╭──
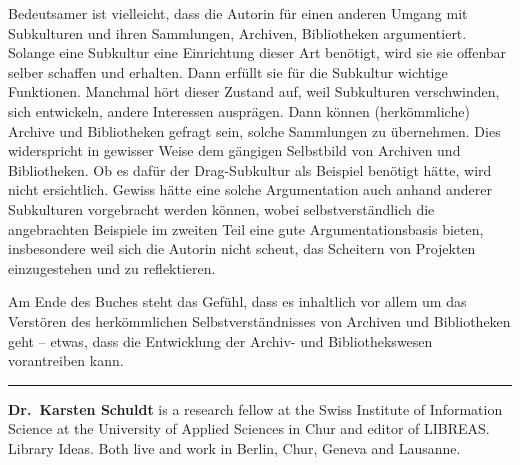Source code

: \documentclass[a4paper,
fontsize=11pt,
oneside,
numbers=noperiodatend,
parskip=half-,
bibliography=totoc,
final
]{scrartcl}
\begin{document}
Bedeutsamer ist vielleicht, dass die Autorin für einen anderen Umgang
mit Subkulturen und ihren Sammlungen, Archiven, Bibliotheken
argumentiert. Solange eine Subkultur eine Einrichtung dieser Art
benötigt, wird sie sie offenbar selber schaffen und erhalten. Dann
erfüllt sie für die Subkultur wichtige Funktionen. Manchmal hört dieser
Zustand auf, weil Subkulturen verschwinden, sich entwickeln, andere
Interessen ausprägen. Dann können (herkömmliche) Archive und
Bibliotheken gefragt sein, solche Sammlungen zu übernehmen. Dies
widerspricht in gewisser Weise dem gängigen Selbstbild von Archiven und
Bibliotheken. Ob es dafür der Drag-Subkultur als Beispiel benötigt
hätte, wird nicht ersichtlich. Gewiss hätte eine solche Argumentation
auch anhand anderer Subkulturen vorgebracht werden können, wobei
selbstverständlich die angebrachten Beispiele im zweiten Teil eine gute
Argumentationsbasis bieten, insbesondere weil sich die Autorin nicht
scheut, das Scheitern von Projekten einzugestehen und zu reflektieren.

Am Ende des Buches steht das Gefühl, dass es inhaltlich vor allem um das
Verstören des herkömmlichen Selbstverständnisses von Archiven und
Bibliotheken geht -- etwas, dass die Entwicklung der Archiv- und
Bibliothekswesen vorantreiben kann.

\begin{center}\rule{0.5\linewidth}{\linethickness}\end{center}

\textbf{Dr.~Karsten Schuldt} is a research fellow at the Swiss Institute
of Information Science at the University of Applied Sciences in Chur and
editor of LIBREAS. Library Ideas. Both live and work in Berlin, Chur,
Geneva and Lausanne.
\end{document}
╰──
Lines from the records above that hold "weil" are the ones to list.

Zustand auf, weil Subkulturen verschwinden, sich entwickeln, andere
Argumentationsbasis bieten, insbesondere weil sich die Autorin nicht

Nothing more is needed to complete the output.